Indeed, Pesquié has received more than a dozen 90-plus-point scores for its Syrah- and Grenache-based reds and Roussanne-Clairette whites. Fresh, exuberant and fruit-driven, these are some of the best examples of today’s Ventoux AOC bottlings.
Yet Ventoux wines remain generally obscure—the poorer cousins of the prestigious Southern Rhône family. “Ventoux was seen as a cheap value wine that you served a little chilled, and that didn’t have much ambition,” says Frédéric Chaudière, 38, who has run Pesquié since the mid-2000s with his enologist brother, Alexandre.
Nowadays, the sleepy appellation is waking up. Though more than a dozen local cooperatives still lead Ventoux wine production, the number of independent producers here has ballooned to more than 100, with several—Pesquié among them—leading the push for higher quality.
On the east side of the Rhône Valley, sprawling southward from around the tiny Gigondas and Vacqueyras appellations, Ventoux’s more than 14,000 acres of vineyards benefit from higher elevations, cleansing breezes, a blazing southern sun and cool summer evenings.

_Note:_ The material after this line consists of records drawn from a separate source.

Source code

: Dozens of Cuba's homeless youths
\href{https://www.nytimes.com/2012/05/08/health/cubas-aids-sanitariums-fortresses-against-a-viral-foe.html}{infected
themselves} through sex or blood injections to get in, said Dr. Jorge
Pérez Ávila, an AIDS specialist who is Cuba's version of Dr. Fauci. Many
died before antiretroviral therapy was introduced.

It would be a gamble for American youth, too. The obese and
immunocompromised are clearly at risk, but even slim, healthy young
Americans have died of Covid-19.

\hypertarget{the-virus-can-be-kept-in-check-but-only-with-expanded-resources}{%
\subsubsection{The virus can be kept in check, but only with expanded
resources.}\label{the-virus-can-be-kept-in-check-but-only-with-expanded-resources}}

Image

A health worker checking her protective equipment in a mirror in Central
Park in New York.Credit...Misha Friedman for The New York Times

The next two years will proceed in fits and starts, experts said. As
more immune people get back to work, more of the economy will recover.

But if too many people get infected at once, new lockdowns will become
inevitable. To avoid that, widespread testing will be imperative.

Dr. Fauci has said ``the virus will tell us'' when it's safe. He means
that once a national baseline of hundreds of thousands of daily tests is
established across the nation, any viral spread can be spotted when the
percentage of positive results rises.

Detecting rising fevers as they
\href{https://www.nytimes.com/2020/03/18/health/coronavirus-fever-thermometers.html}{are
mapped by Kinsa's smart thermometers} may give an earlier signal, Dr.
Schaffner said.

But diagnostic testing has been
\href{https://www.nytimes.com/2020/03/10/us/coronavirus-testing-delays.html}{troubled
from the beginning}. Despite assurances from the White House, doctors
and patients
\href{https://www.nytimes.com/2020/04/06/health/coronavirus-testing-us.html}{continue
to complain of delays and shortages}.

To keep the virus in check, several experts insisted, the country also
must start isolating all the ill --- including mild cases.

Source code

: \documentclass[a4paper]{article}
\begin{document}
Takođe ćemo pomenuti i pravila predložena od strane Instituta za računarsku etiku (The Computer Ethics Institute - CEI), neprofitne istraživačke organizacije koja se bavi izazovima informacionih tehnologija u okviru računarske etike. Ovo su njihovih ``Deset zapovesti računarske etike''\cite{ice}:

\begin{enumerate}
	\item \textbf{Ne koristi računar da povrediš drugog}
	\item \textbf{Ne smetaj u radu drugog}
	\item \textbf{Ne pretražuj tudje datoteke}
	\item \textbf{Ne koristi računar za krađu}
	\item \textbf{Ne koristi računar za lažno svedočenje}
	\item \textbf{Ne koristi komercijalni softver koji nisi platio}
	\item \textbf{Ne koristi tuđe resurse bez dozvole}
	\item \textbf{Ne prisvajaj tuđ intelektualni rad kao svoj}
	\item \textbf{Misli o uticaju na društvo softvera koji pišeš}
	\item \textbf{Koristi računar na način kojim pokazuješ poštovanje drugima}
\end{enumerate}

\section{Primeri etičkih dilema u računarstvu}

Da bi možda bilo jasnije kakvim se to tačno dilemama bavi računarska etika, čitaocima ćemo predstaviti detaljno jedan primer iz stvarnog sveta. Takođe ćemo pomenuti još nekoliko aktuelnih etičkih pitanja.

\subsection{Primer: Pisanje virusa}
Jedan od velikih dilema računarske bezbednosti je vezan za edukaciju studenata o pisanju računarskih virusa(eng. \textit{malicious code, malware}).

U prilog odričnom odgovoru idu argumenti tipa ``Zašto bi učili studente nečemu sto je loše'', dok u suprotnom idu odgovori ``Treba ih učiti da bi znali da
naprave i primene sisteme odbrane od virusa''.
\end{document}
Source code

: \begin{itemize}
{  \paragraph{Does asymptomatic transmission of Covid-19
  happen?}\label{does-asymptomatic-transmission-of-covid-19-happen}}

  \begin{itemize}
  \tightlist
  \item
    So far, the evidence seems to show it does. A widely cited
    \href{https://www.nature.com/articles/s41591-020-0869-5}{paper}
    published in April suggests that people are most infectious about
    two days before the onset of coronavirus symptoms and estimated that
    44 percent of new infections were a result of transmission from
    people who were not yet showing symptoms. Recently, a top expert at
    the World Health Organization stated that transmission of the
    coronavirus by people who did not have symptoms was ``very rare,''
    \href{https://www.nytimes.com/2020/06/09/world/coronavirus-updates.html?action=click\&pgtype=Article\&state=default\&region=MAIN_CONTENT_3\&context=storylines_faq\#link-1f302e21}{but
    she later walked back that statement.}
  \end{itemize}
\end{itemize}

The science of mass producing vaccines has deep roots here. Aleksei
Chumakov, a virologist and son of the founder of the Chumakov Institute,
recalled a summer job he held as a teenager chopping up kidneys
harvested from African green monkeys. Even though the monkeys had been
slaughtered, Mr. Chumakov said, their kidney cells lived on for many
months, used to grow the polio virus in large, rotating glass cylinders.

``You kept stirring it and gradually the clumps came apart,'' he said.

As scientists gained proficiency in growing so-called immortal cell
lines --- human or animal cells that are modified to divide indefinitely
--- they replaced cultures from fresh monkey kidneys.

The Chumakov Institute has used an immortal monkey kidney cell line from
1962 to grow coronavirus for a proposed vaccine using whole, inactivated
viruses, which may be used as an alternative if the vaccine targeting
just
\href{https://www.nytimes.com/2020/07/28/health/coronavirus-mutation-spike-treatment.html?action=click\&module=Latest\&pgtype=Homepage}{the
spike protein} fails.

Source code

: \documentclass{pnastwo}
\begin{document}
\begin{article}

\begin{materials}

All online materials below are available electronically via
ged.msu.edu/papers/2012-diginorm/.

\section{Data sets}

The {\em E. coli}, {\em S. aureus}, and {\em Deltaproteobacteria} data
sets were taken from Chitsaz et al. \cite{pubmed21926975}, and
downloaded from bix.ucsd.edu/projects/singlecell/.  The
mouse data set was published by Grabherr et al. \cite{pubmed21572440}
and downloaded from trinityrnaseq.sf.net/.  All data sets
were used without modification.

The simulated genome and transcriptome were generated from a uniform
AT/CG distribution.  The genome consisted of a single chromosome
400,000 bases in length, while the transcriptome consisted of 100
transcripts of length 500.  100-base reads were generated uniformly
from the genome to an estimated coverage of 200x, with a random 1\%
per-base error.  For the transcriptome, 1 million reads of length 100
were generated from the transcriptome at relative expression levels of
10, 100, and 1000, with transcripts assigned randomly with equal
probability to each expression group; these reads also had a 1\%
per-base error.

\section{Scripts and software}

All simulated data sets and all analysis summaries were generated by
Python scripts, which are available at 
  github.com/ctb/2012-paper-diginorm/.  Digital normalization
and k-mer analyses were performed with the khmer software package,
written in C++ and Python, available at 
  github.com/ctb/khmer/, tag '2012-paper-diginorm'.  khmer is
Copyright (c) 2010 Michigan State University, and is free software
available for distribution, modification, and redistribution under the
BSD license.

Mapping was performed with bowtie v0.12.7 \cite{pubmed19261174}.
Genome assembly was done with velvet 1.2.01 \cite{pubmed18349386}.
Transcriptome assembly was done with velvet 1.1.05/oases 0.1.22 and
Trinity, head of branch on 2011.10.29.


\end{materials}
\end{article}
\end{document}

“Ventoux is the lowest part of the Alps, so we are in between a Mediterranean climate and an Alpine climate,” explains Chaudière. “I like to think of it as a link between the Southern Rhône and Northern Rhône.”
The appellation has a perfect formula for an exciting wine scene: a crazy mix of soils—from blue marl to red iron-rich clay to snow-white limestone—and affordable prices for vineyards, at about $12,000 an acre. Syrah and Grenache thrive here, along with Cinsault, Mourvèdre and Carignan—used for both red and rosé blends—with a handful of other red varieties playing supporting roles. The whites are dominated by Bourboulenc, Clairette, Grenache Blanc and Roussanne, with smaller quantities of Marsanne, Vermentino and Viognier.
“When you look at the geology and the different soils, the different elevations, the grapes and expositions, the toolbox is infinite,” adds Chaudière, who is also vice president of AOC Ventoux.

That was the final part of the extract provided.